SFMOMA To Be Sole American Venue For Major Retrospective Of Marc Chagall

Released: May 13, 2003 · Download (183 KB PDF)

The San Francisco Museum of Modern Art (SFMOMA) will be the sole venue outside Paris for a major retrospective of the work of painter Marc Chagall from July 26 through November 4, 2003. Marc Chagall will include approximately 65 paintings and 88 works on paper—including many never before seen in the United States—from all periods of the artist’s seven-decade career.Organized jointly by the Réunion des Musées Nationaux, Paris, in conjunction with the Musée National Message Biblique Marc Chagall, Nice, and SFMOMA, the exhibition is the first comprehensive look at this artist since 1985 and offers a unique opportunity to reevaluate a body of work that is universally renowned but often underestimated. Jean-Michel Foray, director of the Chagall Museum in Nice and the Fernand Léger Museum in Biot, France, has organized the retrospective; overseeing the San Francisco presentation is Janet Bishop, SFMOMA curator of painting and sculpture. The exhibition is sponsored by Bank of America and Visa USA. A fully illustrated catalogue will be produced in conjunction with the exhibition; the hardcover edition is published by SFMOMA in collaboration with Harry N. Abrams, Inc.

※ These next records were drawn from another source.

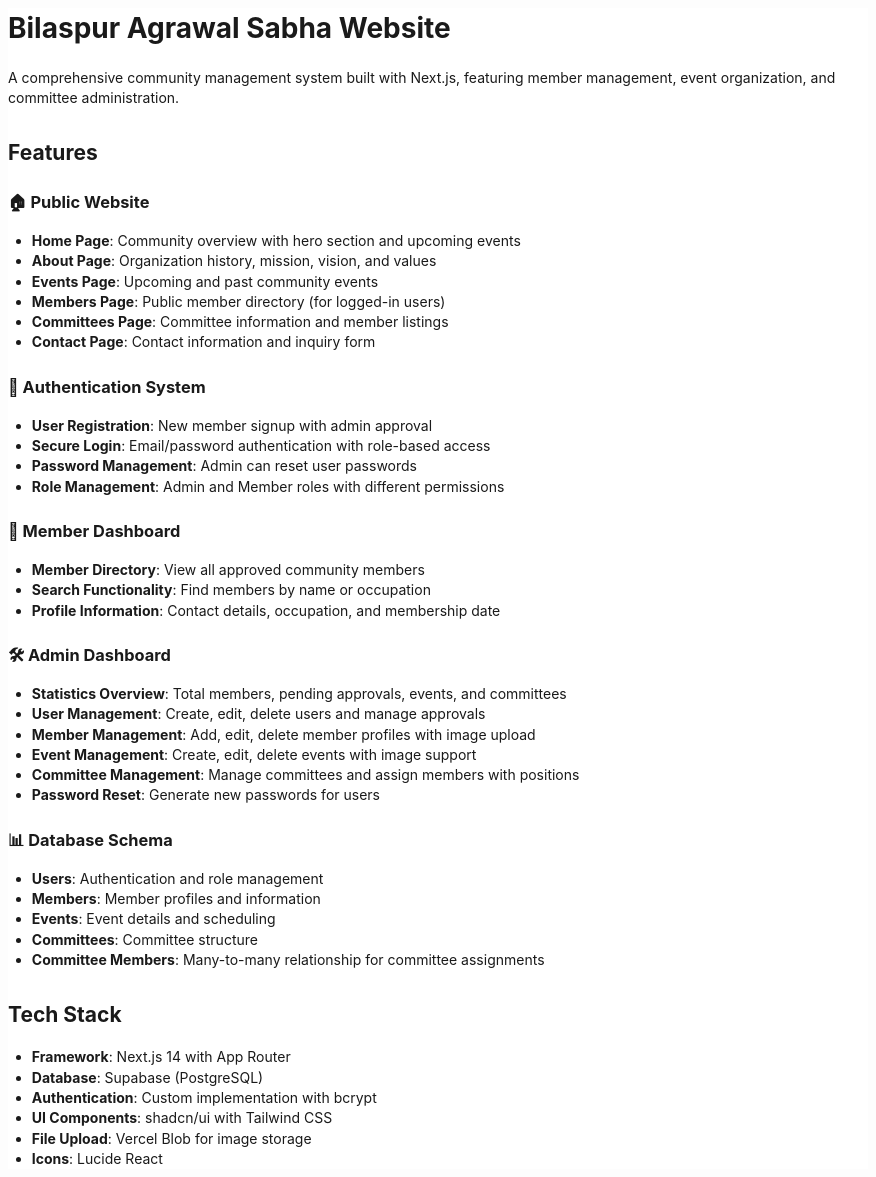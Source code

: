 # Bilaspur Agrawal Sabha Website

A comprehensive community management system built with Next.js, featuring member management, event organization, and committee administration.

## Features

### 🏠 Public Website
- **Home Page**: Community overview with hero section and upcoming events
- **About Page**: Organization history, mission, vision, and values
- **Events Page**: Upcoming and past community events
- **Members Page**: Public member directory (for logged-in users)
- **Committees Page**: Committee information and member listings
- **Contact Page**: Contact information and inquiry form

### 🔐 Authentication System
- **User Registration**: New member signup with admin approval
- **Secure Login**: Email/password authentication with role-based access
- **Password Management**: Admin can reset user passwords
- **Role Management**: Admin and Member roles with different permissions

### 👥 Member Dashboard
- **Member Directory**: View all approved community members
- **Search Functionality**: Find members by name or occupation
- **Profile Information**: Contact details, occupation, and membership date

### 🛠️ Admin Dashboard
- **Statistics Overview**: Total members, pending approvals, events, and committees
- **User Management**: Create, edit, delete users and manage approvals
- **Member Management**: Add, edit, delete member profiles with image upload
- **Event Management**: Create, edit, delete events with image support
- **Committee Management**: Manage committees and assign members with positions
- **Password Reset**: Generate new passwords for users

### 📊 Database Schema
- **Users**: Authentication and role management
- **Members**: Member profiles and information
- **Events**: Event details and scheduling
- **Committees**: Committee structure
- **Committee Members**: Many-to-many relationship for committee assignments

## Tech Stack

- **Framework**: Next.js 14 with App Router
- **Database**: Supabase (PostgreSQL)
- **Authentication**: Custom implementation with bcrypt
- **UI Components**: shadcn/ui with Tailwind CSS
- **File Upload**: Vercel Blob for image storage
- **Icons**: Lucide React
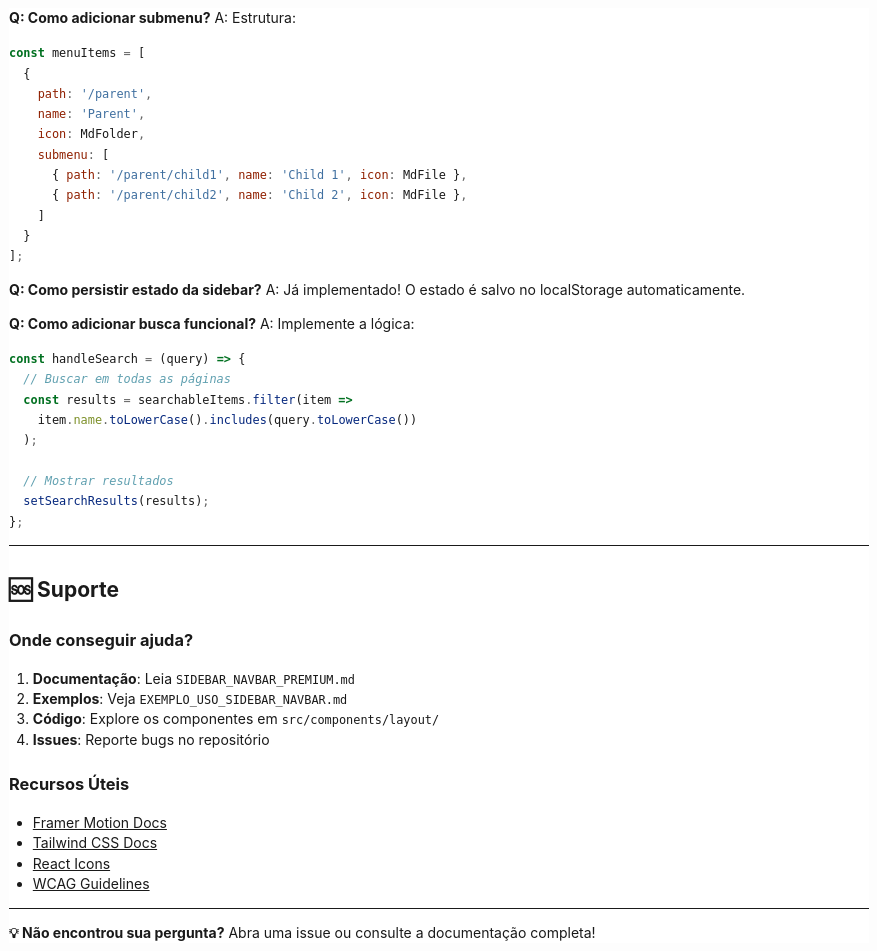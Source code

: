 **Q: Como adicionar submenu?**
A: Estrutura:
```jsx
const menuItems = [
  {
    path: '/parent',
    name: 'Parent',
    icon: MdFolder,
    submenu: [
      { path: '/parent/child1', name: 'Child 1', icon: MdFile },
      { path: '/parent/child2', name: 'Child 2', icon: MdFile },
    ]
  }
];
```

**Q: Como persistir estado da sidebar?**
A: Já implementado! O estado é salvo no localStorage automaticamente.

**Q: Como adicionar busca funcional?**
A: Implemente a lógica:
```jsx
const handleSearch = (query) => {
  // Buscar em todas as páginas
  const results = searchableItems.filter(item =>
    item.name.toLowerCase().includes(query.toLowerCase())
  );
  
  // Mostrar resultados
  setSearchResults(results);
};
```

---

## 🆘 Suporte

### Onde conseguir ajuda?

1. **Documentação**: Leia `SIDEBAR_NAVBAR_PREMIUM.md`
2. **Exemplos**: Veja `EXEMPLO_USO_SIDEBAR_NAVBAR.md`
3. **Código**: Explore os componentes em `src/components/layout/`
4. **Issues**: Reporte bugs no repositório

### Recursos Úteis

- [Framer Motion Docs](https://www.framer.com/motion/)
- [Tailwind CSS Docs](https://tailwindcss.com/docs)
- [React Icons](https://react-icons.github.io/react-icons/)
- [WCAG Guidelines](https://www.w3.org/WAI/WCAG21/quickref/)

---

**💡 Não encontrou sua pergunta?** Abra uma issue ou consulte a documentação completa!
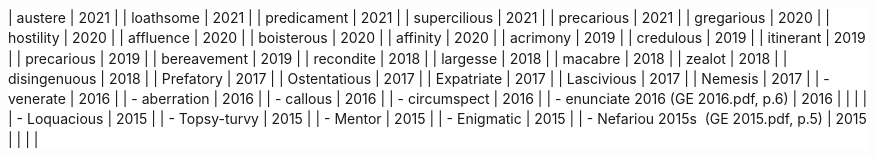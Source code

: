 | austere                                                                                                                   | 2021 |
| loathsome                                                                                                                 | 2021 |
| predicament                                                                                                               | 2021 |
| supercilious                                                                                                              | 2021 |
| precarious                                                                                                                | 2021 |
| gregarious                                                                                                                | 2020 |
| hostility                                                                                                                 | 2020 |
| affluence                                                                                                                 | 2020 |
| boisterous                                                                                                                | 2020 |
| affinity                                                                                                                  | 2020 |
| acrimony                                                                                                                  | 2019 |
| credulous                                                                                                                 | 2019 |
| itinerant                                                                                                                 | 2019 |
| precarious                                                                                                                | 2019 |
| bereavement                                                                                                               | 2019 |
| recondite                                                                                                                 | 2018 |
| largesse                                                                                                                  | 2018 |
| macabre                                                                                                                   | 2018 |
| zealot                                                                                                                    | 2018 |
| disingenuous                                                                                                              | 2018 |
| Prefatory                                                                                                                 | 2017 |
| Ostentatious                                                                                                              | 2017 |
| Expatriate                                                                                                                | 2017 |
| Lascivious                                                                                                                | 2017 |
| Nemesis                                                                                                                   | 2017 |
| - venerate                                                                                                                | 2016 |
| - aberration                                                                                                              | 2016 |
| - callous                                                                                                                 | 2016 |
| - circumspect                                                                                                             | 2016 |
| - enunciate 2016 (GE 2016.pdf, p.6)                                                                                       | 2016 |
|                                                                                                                           |      |
| - Loquacious                                                                                                              | 2015 |
| - Topsy-turvy                                                                                                             | 2015 |
| - Mentor                                                                                                                  | 2015 |
| - Enigmatic                                                                                                               | 2015 |
| - Nefariou 2015s  (GE 2015.pdf, p.5)                                                                                      | 2015 |
|                                                                                                                           |      |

Chagall’s work is distinguished by surrealistic inventiveness, as well as by a use of humor and fantasy that draws deeply on the resources of the unconscious. Strong and often brilliant colors infuse his canvases with a dreamlike, nonrealistic simplicity, while the combination of imagination, religion and nostalgia conveys a joyous quality. One of the key themes addressed in the exhibition will be how Chagall’s conception of the artist as a messenger from a better and more spiritual world drew him away from the modernist movements of his time.

Over the course of his lengthy and prolific career, Chagall distanced himself from prominent avant-garde art movements: in Paris in 1911 he refused to formally align himself with the Cubists; in Moscow in 1920 he broke with the Suprematist group; and in Paris in 1924 he refused to join the Surrealist group. Yet Chagall selectively appropriated aspects of the modernist program—Cubism’s fracturing of space, Surrealism’s privileging of the dream world, Modernism’s liberation of color from the constraints of description—and used them to structure themes drawn from his roots in Jewish and Russian vernacular culture and his emotional and spiritual life. “Chagall’s intentional remove from these classifications contributed to a career that has not been subjected to adequate scholarly and critical consideration,” states Bishop. “This exhibition provides substantial new insight into the artist and his work.”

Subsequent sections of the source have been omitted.